What needs to be done ▸ In the data, find the word "slide" and copy out every line that has it.

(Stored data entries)
--

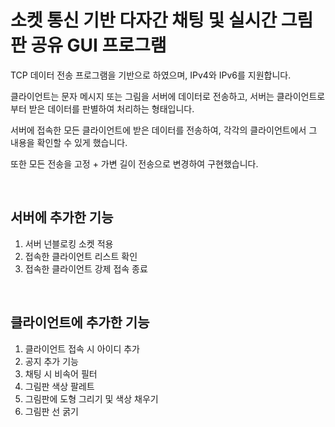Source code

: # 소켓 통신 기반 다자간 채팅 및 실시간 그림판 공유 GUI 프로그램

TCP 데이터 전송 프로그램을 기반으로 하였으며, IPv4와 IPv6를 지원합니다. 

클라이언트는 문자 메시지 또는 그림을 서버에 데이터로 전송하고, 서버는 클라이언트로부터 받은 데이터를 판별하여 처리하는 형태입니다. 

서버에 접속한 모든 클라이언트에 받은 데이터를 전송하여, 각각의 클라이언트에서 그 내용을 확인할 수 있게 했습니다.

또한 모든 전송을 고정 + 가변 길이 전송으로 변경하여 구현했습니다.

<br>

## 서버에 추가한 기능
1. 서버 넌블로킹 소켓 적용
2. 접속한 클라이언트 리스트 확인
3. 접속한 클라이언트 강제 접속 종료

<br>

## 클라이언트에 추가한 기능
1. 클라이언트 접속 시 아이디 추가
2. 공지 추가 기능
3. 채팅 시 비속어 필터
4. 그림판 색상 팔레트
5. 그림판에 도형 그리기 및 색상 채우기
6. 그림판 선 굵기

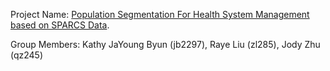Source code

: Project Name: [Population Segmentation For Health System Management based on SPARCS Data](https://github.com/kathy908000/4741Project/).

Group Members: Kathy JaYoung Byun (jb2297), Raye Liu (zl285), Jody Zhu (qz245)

--

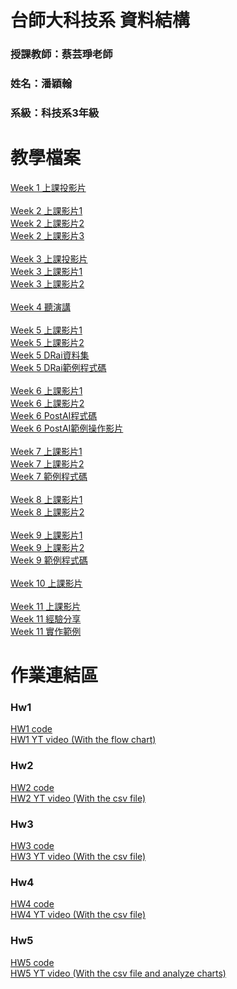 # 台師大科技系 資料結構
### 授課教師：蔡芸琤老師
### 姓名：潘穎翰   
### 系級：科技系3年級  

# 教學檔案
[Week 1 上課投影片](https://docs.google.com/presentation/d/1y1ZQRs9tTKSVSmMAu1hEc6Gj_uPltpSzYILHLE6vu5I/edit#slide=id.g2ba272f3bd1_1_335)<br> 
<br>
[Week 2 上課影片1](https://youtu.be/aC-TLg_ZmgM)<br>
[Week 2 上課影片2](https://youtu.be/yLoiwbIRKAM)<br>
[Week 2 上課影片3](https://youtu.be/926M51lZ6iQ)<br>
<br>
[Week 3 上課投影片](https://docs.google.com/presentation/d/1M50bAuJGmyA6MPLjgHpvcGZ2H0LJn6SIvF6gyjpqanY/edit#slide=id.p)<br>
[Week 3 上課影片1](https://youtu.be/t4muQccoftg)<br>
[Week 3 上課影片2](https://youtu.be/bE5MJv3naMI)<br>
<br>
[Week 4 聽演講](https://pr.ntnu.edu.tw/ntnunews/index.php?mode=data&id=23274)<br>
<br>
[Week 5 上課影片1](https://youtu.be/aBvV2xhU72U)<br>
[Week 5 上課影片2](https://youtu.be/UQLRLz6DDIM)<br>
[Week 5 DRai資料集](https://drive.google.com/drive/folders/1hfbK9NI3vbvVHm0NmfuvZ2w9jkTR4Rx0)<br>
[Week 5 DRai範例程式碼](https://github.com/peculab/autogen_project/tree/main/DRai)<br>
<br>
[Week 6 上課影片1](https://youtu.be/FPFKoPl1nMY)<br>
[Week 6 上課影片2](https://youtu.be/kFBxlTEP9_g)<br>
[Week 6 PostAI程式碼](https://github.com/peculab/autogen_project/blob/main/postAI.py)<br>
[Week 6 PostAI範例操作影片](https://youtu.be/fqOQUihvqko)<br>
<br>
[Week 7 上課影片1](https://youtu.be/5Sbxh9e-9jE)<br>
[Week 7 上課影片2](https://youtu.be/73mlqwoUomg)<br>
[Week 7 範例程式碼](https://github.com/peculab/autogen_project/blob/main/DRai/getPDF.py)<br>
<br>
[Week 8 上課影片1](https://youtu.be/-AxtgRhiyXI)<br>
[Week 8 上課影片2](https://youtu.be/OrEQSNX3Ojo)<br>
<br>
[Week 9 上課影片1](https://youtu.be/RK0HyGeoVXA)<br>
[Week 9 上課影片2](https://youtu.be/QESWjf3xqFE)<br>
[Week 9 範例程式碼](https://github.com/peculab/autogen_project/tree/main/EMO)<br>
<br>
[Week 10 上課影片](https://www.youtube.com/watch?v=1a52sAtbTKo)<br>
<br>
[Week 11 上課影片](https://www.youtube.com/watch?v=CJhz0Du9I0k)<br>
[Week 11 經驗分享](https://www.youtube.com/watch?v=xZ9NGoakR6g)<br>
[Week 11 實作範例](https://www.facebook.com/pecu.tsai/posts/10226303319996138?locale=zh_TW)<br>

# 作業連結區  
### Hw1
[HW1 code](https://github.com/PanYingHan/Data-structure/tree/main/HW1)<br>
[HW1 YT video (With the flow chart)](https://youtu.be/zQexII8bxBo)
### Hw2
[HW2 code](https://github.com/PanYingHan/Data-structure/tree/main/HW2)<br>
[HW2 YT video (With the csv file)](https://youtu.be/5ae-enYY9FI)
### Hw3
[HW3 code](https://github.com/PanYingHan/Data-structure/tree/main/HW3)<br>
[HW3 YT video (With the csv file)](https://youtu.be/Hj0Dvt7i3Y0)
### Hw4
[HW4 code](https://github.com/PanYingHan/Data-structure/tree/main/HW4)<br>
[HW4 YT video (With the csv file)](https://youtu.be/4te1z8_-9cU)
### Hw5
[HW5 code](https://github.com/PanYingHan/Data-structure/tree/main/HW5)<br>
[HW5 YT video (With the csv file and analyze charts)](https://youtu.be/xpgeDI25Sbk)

--

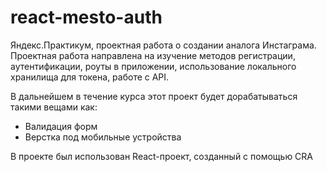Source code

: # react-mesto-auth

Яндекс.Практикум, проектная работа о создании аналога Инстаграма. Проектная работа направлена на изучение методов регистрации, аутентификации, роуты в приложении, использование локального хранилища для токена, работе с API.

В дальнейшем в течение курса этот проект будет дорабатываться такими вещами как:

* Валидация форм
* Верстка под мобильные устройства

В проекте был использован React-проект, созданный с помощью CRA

--

Answer to the problem ▸
[Week 1 上課投影片](https://docs.google.com/presentation/d/1y1ZQRs9tTKSVSmMAu1hEc6Gj_uPltpSzYILHLE6vu5I/edit#slide=id.g2ba272f3bd1_1_335)<br> 
[Week 3 上課投影片](https://docs.google.com/presentation/d/1M50bAuJGmyA6MPLjgHpvcGZ2H0LJn6SIvF6gyjpqanY/edit#slide=id.p)<br>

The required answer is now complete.